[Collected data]
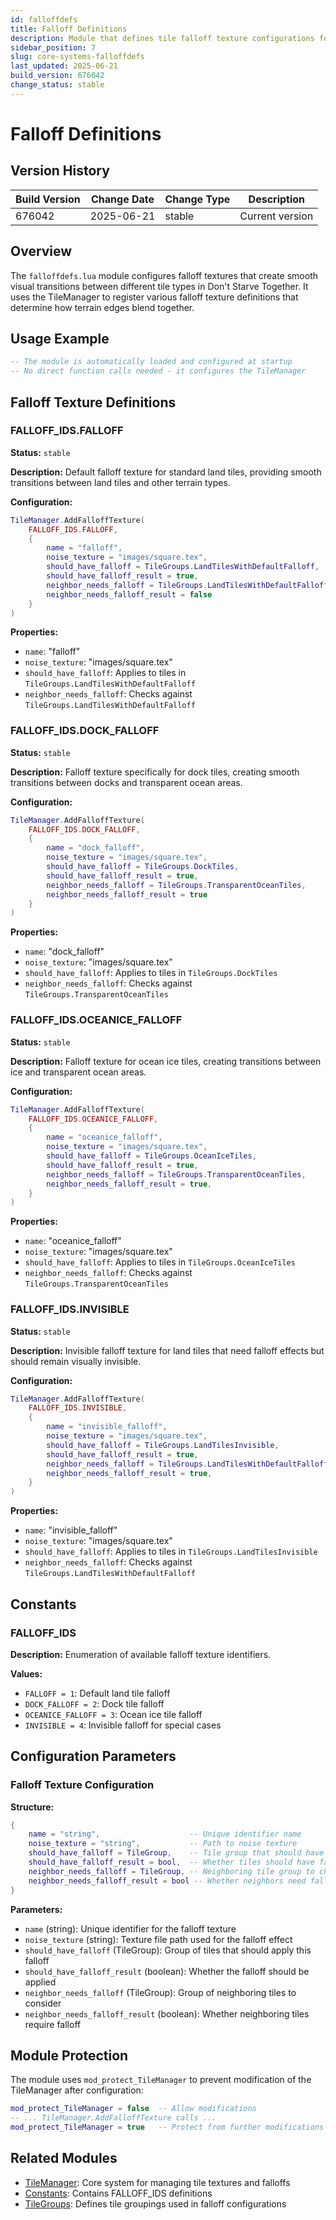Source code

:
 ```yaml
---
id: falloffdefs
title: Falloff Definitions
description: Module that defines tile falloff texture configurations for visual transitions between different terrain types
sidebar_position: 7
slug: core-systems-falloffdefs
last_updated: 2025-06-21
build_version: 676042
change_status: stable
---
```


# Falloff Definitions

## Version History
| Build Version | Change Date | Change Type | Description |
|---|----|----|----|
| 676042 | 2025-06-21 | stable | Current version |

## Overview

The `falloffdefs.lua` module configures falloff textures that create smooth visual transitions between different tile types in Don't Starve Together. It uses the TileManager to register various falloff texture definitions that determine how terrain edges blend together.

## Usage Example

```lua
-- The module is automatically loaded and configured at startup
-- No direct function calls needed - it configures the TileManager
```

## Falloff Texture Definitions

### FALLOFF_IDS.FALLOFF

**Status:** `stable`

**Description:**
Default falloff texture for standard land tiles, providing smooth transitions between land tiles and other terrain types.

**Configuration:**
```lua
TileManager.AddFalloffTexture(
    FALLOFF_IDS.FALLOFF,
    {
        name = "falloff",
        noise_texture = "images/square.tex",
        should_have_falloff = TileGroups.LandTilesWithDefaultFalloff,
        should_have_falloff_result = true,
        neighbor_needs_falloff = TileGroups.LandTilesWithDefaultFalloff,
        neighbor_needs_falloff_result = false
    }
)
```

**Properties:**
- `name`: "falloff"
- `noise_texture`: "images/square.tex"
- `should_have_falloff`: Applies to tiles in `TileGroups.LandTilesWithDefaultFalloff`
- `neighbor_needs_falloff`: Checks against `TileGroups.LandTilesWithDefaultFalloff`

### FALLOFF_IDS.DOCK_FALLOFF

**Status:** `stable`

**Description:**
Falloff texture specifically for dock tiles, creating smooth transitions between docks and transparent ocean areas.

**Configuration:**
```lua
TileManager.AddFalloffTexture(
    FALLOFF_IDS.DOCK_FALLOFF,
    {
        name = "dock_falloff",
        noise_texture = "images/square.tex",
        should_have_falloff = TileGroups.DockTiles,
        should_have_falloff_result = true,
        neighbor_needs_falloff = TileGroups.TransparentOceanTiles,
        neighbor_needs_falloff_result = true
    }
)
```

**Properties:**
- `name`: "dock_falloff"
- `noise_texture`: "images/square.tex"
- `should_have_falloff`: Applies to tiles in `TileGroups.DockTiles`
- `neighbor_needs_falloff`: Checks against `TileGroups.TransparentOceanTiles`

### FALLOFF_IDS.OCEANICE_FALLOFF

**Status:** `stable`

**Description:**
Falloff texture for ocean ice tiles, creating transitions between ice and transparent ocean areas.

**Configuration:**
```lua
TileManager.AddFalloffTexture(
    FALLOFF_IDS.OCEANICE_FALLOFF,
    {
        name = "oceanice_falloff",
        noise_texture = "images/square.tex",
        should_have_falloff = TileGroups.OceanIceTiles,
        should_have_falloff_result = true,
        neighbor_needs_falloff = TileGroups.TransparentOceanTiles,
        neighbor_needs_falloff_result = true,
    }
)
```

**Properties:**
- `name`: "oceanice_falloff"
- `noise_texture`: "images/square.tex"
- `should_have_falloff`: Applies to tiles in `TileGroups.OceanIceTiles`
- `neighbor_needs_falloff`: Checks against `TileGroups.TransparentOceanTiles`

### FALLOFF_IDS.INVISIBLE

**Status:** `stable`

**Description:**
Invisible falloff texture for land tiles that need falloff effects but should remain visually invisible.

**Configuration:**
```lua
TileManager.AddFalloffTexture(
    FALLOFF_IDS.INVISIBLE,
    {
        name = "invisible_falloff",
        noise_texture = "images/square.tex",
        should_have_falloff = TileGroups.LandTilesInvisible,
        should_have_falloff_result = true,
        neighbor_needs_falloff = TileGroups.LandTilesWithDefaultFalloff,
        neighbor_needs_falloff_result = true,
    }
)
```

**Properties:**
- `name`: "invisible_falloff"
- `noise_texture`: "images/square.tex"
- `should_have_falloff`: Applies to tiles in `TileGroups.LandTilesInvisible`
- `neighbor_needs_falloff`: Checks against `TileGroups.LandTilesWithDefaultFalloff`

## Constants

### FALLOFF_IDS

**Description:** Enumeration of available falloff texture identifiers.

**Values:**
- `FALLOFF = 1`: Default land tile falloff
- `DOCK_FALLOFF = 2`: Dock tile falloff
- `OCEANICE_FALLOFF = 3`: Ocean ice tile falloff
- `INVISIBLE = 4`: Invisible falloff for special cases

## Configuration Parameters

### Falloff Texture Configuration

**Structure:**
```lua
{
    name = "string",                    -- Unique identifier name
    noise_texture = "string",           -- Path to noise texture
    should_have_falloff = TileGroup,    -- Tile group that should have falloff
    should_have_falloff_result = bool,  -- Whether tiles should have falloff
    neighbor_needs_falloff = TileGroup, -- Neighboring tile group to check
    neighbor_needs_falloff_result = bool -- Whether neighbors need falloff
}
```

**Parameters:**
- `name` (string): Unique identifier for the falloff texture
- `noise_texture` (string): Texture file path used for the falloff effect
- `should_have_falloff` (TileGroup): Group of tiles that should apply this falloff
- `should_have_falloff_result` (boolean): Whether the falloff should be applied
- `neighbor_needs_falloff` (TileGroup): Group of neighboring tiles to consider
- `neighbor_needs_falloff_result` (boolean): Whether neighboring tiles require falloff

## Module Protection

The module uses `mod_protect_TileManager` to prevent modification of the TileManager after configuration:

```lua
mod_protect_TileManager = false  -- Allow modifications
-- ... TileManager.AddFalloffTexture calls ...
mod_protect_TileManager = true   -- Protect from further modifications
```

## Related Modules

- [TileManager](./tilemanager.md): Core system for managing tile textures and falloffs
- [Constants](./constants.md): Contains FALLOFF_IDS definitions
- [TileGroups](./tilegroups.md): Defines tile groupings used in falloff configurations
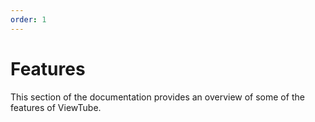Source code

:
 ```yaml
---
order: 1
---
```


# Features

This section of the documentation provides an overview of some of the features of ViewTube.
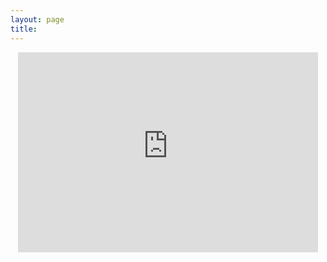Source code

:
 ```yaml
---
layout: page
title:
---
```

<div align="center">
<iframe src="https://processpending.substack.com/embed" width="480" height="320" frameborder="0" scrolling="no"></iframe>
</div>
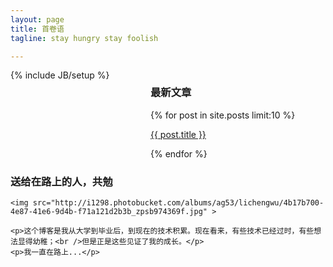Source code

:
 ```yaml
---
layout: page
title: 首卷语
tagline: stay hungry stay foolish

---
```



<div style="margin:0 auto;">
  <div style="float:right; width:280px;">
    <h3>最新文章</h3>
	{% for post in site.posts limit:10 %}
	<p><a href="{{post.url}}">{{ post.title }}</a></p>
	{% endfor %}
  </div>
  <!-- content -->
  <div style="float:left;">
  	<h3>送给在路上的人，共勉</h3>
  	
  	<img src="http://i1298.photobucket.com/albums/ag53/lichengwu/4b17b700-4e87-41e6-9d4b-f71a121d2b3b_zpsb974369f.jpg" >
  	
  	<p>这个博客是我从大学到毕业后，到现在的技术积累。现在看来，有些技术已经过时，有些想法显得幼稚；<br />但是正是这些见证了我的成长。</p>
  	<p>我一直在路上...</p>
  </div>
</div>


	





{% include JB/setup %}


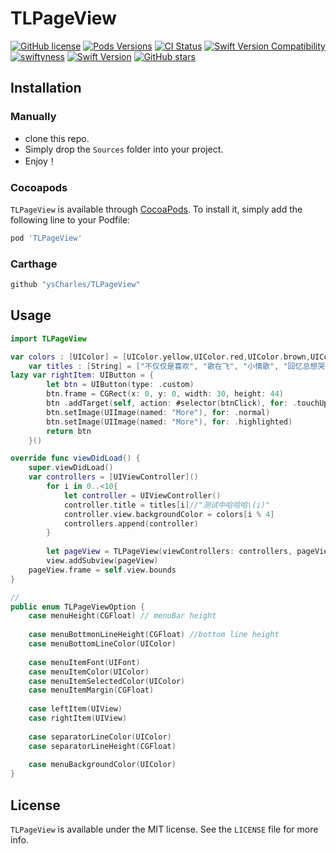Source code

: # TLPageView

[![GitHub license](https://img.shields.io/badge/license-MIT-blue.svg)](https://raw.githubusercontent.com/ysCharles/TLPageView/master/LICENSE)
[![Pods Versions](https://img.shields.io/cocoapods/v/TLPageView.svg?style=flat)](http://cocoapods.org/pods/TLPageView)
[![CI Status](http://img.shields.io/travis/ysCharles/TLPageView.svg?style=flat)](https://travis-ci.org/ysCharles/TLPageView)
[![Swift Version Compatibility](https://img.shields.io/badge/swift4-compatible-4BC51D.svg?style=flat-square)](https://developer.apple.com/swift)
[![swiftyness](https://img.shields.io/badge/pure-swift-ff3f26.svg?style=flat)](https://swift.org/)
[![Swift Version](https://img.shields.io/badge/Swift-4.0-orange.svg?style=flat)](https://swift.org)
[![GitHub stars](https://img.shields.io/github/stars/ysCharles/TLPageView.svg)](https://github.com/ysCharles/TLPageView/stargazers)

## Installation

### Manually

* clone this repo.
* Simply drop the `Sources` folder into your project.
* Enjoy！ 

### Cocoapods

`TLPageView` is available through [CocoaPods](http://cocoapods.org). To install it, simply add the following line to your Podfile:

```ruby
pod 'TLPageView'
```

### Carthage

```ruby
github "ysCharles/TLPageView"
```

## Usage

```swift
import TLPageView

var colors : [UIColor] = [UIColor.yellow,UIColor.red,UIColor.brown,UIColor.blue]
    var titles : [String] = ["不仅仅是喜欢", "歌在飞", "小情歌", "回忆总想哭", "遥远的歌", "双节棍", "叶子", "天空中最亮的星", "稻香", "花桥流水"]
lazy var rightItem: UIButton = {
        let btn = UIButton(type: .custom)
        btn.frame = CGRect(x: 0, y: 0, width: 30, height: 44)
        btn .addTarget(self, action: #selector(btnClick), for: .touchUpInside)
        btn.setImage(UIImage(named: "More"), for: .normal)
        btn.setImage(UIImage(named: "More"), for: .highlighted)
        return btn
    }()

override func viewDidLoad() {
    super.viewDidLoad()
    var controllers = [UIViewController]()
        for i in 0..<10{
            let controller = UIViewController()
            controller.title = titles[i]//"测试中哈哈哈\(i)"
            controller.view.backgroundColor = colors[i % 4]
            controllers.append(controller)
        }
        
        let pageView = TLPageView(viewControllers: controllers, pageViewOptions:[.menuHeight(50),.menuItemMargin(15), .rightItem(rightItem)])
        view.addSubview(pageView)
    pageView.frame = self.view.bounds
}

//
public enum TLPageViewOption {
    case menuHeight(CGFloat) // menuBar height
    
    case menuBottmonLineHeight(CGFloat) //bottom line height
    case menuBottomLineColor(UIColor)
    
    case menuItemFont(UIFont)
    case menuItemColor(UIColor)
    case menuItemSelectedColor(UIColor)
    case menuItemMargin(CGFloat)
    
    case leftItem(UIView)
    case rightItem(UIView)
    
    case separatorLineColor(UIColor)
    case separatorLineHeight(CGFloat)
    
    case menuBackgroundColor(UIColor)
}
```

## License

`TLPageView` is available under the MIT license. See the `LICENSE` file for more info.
--
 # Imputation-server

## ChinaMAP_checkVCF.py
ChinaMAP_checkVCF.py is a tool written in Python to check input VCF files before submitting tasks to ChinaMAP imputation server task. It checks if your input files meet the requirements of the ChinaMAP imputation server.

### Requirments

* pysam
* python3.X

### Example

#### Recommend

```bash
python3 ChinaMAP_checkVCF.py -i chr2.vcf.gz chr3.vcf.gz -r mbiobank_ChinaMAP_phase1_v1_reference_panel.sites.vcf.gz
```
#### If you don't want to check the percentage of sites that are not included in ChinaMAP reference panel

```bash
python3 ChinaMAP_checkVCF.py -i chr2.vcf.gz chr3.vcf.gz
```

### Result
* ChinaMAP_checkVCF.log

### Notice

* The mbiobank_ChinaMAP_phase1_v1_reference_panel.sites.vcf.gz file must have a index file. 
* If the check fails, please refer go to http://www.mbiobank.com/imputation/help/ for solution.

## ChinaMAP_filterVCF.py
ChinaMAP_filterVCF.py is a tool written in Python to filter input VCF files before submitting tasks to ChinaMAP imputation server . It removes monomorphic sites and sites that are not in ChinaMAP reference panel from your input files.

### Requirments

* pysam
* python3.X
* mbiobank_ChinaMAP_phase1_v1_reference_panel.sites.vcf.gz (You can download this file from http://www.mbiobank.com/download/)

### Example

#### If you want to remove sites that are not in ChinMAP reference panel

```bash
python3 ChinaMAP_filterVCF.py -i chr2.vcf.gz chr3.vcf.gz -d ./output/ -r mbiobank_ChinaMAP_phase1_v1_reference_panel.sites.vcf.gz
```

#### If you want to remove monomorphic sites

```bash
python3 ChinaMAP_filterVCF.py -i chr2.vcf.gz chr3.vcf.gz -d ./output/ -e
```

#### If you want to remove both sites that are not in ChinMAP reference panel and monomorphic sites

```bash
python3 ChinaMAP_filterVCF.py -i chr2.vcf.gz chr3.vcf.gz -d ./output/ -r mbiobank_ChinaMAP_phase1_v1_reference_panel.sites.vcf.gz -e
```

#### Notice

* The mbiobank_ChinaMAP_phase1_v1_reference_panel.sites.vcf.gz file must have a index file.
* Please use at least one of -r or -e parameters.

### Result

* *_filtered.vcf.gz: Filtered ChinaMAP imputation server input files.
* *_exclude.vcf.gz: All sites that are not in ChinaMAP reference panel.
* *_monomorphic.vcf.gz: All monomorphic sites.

## [Exercise brief]
Every line above that includes the word "false" must appear in the answer.

## [Solution below]
        neighbor_needs_falloff_result = false
mod_protect_TileManager = false  -- Allow modifications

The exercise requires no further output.